# Exhaust Resonator Delete



## Cruzer_1 (Dec 17, 2011)

Question..... Has anyone strait piped the resonator and either left the stock muffler or put something on thats not too loud like a magnaflow? I replaced the stock muffler with a magnaflow and it sounds nicer, but its not quite what I was looking for. Has anyone strait piped the resonator? If so is it super loud? Im not looking for a stupid civic sound-a-like. If deleting the resonator is going to make it sound like a rocket ship, can anyone suggest a good resonator replacement to give me ncie sound but not be outrageous.... 

Cheers


----------



## Cruzer_1 (Dec 17, 2011)

btw i have the 1.4


----------



## limited360 (May 6, 2011)

Delete muffler.... Keep resonator.


----------



## boats4life (May 28, 2011)

I did for a little while, but trust me, you don't want to do that. It sounded ridiculous and it was obnoxious... I would suggest a higher flow resonator, but not a delete...


----------



## Cruzer_1 (Dec 17, 2011)

do magnaflow or flowmaster make higher flow resonators? is it true that a resonator just changes the pitch and not the volume?


----------



## iCruze2 (Dec 16, 2011)

boats4life said:


> I did for a little while, but trust me, you don't want to do that. It sounded ridiculous and it was obnoxious... I would suggest a higher flow resonator, but not a delete...


What boats said. I'm about to order a high flow resonator because its too loud with my setup.


----------



## Cruzer_1 (Dec 17, 2011)

ive been looking online for them but cant find them..... are they just a muffler? or would i actually be searching for a resonator?


----------



## boats4life (May 28, 2011)

It will affect the volume, but check out my vids for audio.

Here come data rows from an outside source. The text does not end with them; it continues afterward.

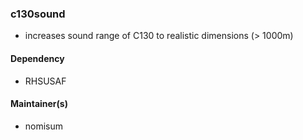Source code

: ### c130sound

* increases sound range of C130 to realistic dimensions (> 1000m)

#### Dependency

* RHSUSAF

#### Maintainer(s)

* nomisum
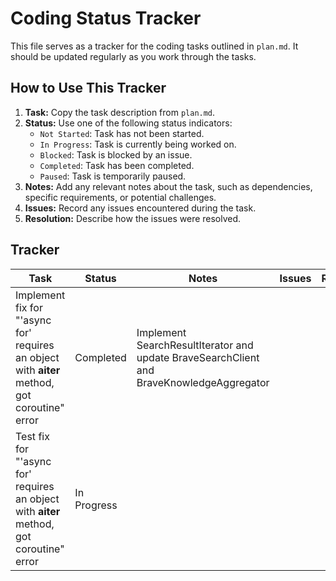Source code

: # Coding Status Tracker

This file serves as a tracker for the coding tasks outlined in `plan.md`. It should be updated regularly as you work through the tasks.

## How to Use This Tracker

1.  **Task:** Copy the task description from `plan.md`.
2.  **Status:** Use one of the following status indicators:
    *   `Not Started`: Task has not been started.
    *   `In Progress`: Task is currently being worked on.
    *   `Blocked`: Task is blocked by an issue.
    *   `Completed`: Task has been completed.
    *   `Paused`: Task is temporarily paused.
3.  **Notes:** Add any relevant notes about the task, such as dependencies, specific requirements, or potential challenges.
4.  **Issues:** Record any issues encountered during the task.
5.  **Resolution:** Describe how the issues were resolved.

## Tracker

| Task                                                                                          | Status      | Notes                                                                                    | Issues | Resolution |
| --------------------------------------------------------------------------------------------- | ----------- | ---------------------------------------------------------------------------------------- | ------ | ---------- |
| Implement fix for "'async for' requires an object with __aiter__ method, got coroutine" error | Completed   | Implement SearchResultIterator and update BraveSearchClient and BraveKnowledgeAggregator |        |            |
| Test fix for "'async for' requires an object with __aiter__ method, got coroutine" error      | In Progress |                                                                                          |        |            |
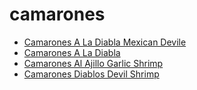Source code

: # camarones

 * [Camarones A La Diabla Mexican Devile](../index/c/camarones-a-la-diabla-mexican-devile.json)
 * [Camarones A La Diabla](../index/c/camarones-a-la-diabla.json)
 * [Camarones Al Ajillo Garlic Shrimp](../index/c/camarones-al-ajillo-garlic-shrimp.json)
 * [Camarones Diablos Devil Shrimp](../index/c/camarones-diablos-devil-shrimp.json)
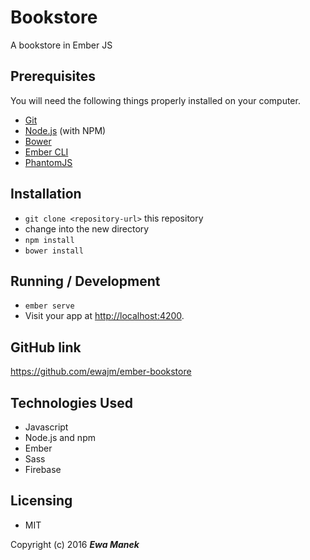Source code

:# Bookstore

A bookstore in Ember JS

## Prerequisites

You will need the following things properly installed on your computer.

* [Git](http://git-scm.com/)
* [Node.js](http://nodejs.org/) (with NPM)
* [Bower](http://bower.io/)
* [Ember CLI](http://ember-cli.com/)
* [PhantomJS](http://phantomjs.org/)

## Installation

* `git clone <repository-url>` this repository
* change into the new directory
* `npm install`
* `bower install`

## Running / Development

* `ember serve`
* Visit your app at [http://localhost:4200](http://localhost:4200).

## GitHub link

https://github.com/ewajm/ember-bookstore

## Technologies Used

* Javascript
* Node.js and npm
* Ember
* Sass
* Firebase

## Licensing

* MIT

Copyright (c) 2016 **_Ewa Manek_**

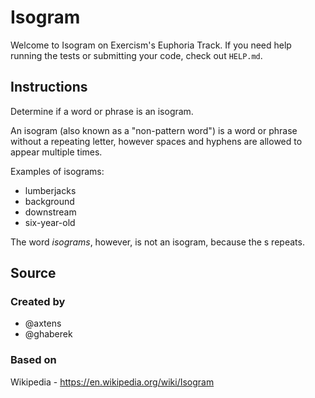 # Isogram

Welcome to Isogram on Exercism's Euphoria Track.
If you need help running the tests or submitting your code, check out `HELP.md`.

## Instructions

Determine if a word or phrase is an isogram.

An isogram (also known as a "non-pattern word") is a word or phrase without a repeating letter, however spaces and hyphens are allowed to appear multiple times.

Examples of isograms:

- lumberjacks
- background
- downstream
- six-year-old

The word _isograms_, however, is not an isogram, because the s repeats.

## Source

### Created by

- @axtens
- @ghaberek

### Based on

Wikipedia - https://en.wikipedia.org/wiki/Isogram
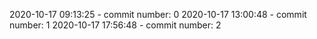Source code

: 2020-10-17 09:13:25 - commit number: 0
2020-10-17 13:00:48 - commit number: 1
2020-10-17 17:56:48 - commit number: 2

Cruze 1.4T with ZZP mid and down Flowmaster 80 Series and no res. - YouTube

2011 Chevy Cruze with custom exhaust - YouTube


----------



## H3LLON3ARTH (Dec 16, 2011)

I left my cat but did a custom resonator delete and added high output muffler. Sounds awsome

h3llion


----------



## Cruzer_1 (Dec 17, 2011)

thats an awesome sound!!!! thats it!!!


----------



## Cruzer_1 (Dec 17, 2011)

its a holden.... but same car. this sounds really good

XFORCE Holden Cruze Performance Exhaust - YouTube


----------



## boats4life (May 28, 2011)

It's not too bad, but it kinda sounds like a honda... Do you plan on going catless?


----------



## limited360 (May 6, 2011)

I'm loving my side exit off the stock resonator.


----------



## Cruzer_1 (Dec 17, 2011)

prob gonna retain the cats... but i donno, we have emissions testing in ontario but it doesnt start until the car is 4 years old


----------



## MafiaLTZ11 (May 29, 2011)

Resonator delete with flowmaster 80 series. Loud but not obnoxious like a honda.:th_coolio:


----------



## boats4life (May 28, 2011)

MafiaLTZ11 said:


> Resonator delete with flowmaster 80 series. Loud but not obnoxious like a honda.:th_coolio:


That's exactly what I had, and I liked the volume, just not the tone. I threw a Vibrant Performance resonator from ISM on it, now it's perfect.


----------



## Mr.Jones (Dec 13, 2011)

limited360 said:


> Delete muffler.... Keep resonator.


^ What he said.


----------



## Cruzer_1 (Dec 17, 2011)

i have looked at the magnaflow cat back systems avail...... it appears its basically just a resonator delete with a magnaflow muffler and new pipping......... if a resonator delete works for the cat back systems, wouldnt i get a "similar" sound with my magnaflow muffler i already have when i delete the resonator.


----------



## Cruzer_1 (Dec 17, 2011)

well deleted it and i dont really hear a difference  now what


----------



## boats4life (May 28, 2011)

Either cats or a higher flow muffler, lol.


----------